Porque e domador, era y es un personaje que transforma una tarea, que según el Diccionario consiste en «una serie de acciones tendientes a convertir un ejemplar equino indómito y arisco en un manso animal que permite que se lo monte y se lo guíe», en un acto de rústica belleza, por el coraje y la determinación que exhiben durante una doma, ambos protagonistas.
Con sus piernas arqueadas, sus botas de potro y sus enormes espuelas, pegado al lomo del potro, el domador resiste, sin esfuerzo aparente, los feroces corcovos del animal que se niega a ser sometido, hasta que doblegada su resistencia por una voluntad y decisión más firmes que la suya, se rinde, baja la cabeza y comienza un trote que será el aire que llevará su vida, a partir de ese momento.

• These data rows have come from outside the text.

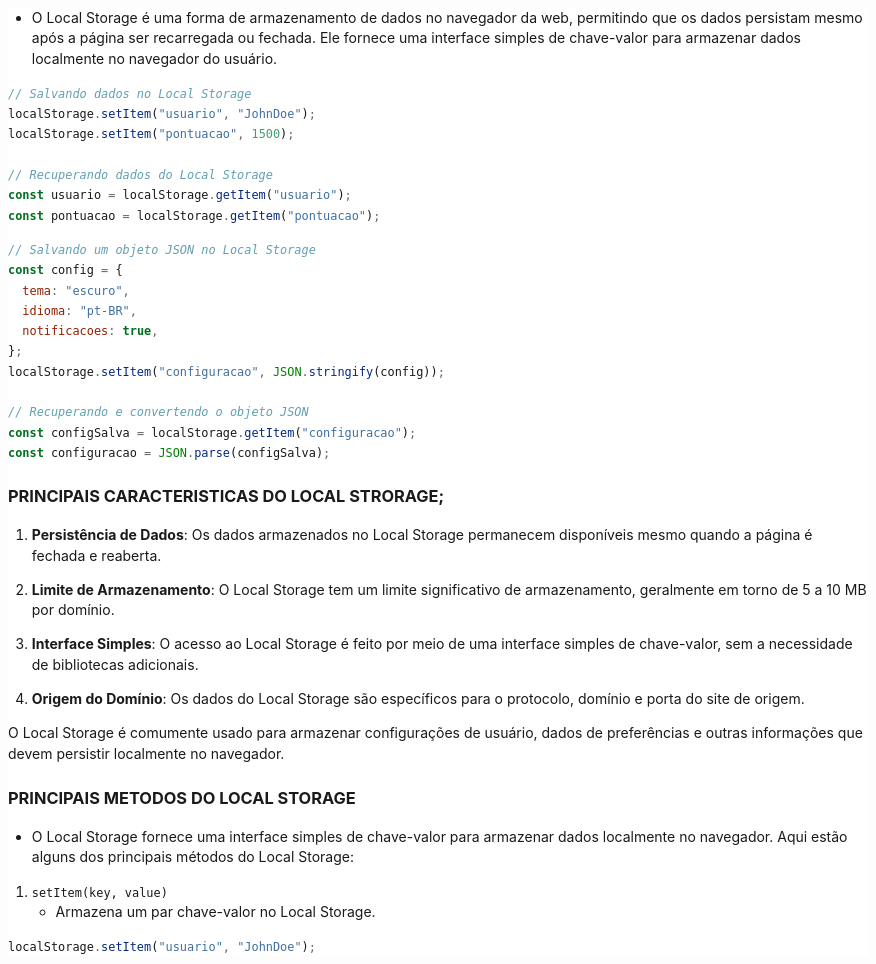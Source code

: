 - O Local Storage é uma forma de armazenamento de dados no navegador da web, permitindo que os dados persistam mesmo após a página ser recarregada ou fechada. Ele fornece uma interface simples de chave-valor para armazenar dados localmente no navegador do usuário.

```js
// Salvando dados no Local Storage
localStorage.setItem("usuario", "JohnDoe");
localStorage.setItem("pontuacao", 1500);

// Recuperando dados do Local Storage
const usuario = localStorage.getItem("usuario");
const pontuacao = localStorage.getItem("pontuacao");
```

```js
// Salvando um objeto JSON no Local Storage
const config = {
  tema: "escuro",
  idioma: "pt-BR",
  notificacoes: true,
};
localStorage.setItem("configuracao", JSON.stringify(config));

// Recuperando e convertendo o objeto JSON
const configSalva = localStorage.getItem("configuracao");
const configuracao = JSON.parse(configSalva);
```

### PRINCIPAIS CARACTERISTICAS DO LOCAL STRORAGE;

1. **Persistência de Dados**: Os dados armazenados no Local Storage permanecem disponíveis mesmo quando a página é fechada e reaberta.

2. **Limite de Armazenamento**: O Local Storage tem um limite significativo de armazenamento, geralmente em torno de 5 a 10 MB por domínio.

3. **Interface Simples**: O acesso ao Local Storage é feito por meio de uma interface simples de chave-valor, sem a necessidade de bibliotecas adicionais.

4) **Origem do Domínio**: Os dados do Local Storage são específicos para o protocolo, domínio e porta do site de origem.

O Local Storage é comumente usado para armazenar configurações de usuário, dados de preferências e outras informações que devem persistir localmente no navegador.

### PRINCIPAIS METODOS DO LOCAL STORAGE

- O Local Storage fornece uma interface simples de chave-valor para armazenar dados localmente no navegador. Aqui estão alguns dos principais métodos do Local Storage:

1. `setItem(key, value)`
   - Armazena um par chave-valor no Local Storage.

```js
localStorage.setItem("usuario", "JohnDoe");
```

El domador necesita tener para ejercer su oficio, un conjunto de cualidades que, menos especializadas y aplicadas a otros objetos y desarrolladas en formas variadas, bastan para colocar a un hombre en los lugares más destacados de la sociedad:
Sin saberlo quizás, por una costumbre innata en él, da pruebas de un gran valor, una serenidad y un vigor físico, que le permiten afrontar los peligros de la doma, con total indiferencia, con sangre fría, energía paciente y agilidad.
Habla poco en general, y en la alegre rueda, que alrededor del fogón, hace el personal de la estancia, es un compañero casi mudo. Demasiado afianza con hechos, su indiscutible superioridad, para necesitar afirmarla con palabras.
Su orgullo ligeramente protector con el gauchaje corriente, fácilmente se vuelve desdén para con el labrador que no doma más que la tierra, víctima mansa que no corcovea.
Profesor de primeras letras para bestias analfabetas, el domador tiene que ser, a la vez, indulgente para con la terquedad de los novicios, e inexorable para con las mañas de los resabiados. Trata primero de hacer comprender a su montado lo que de él exige, pero al rebelde, se le tiene que imponer por la fuerza.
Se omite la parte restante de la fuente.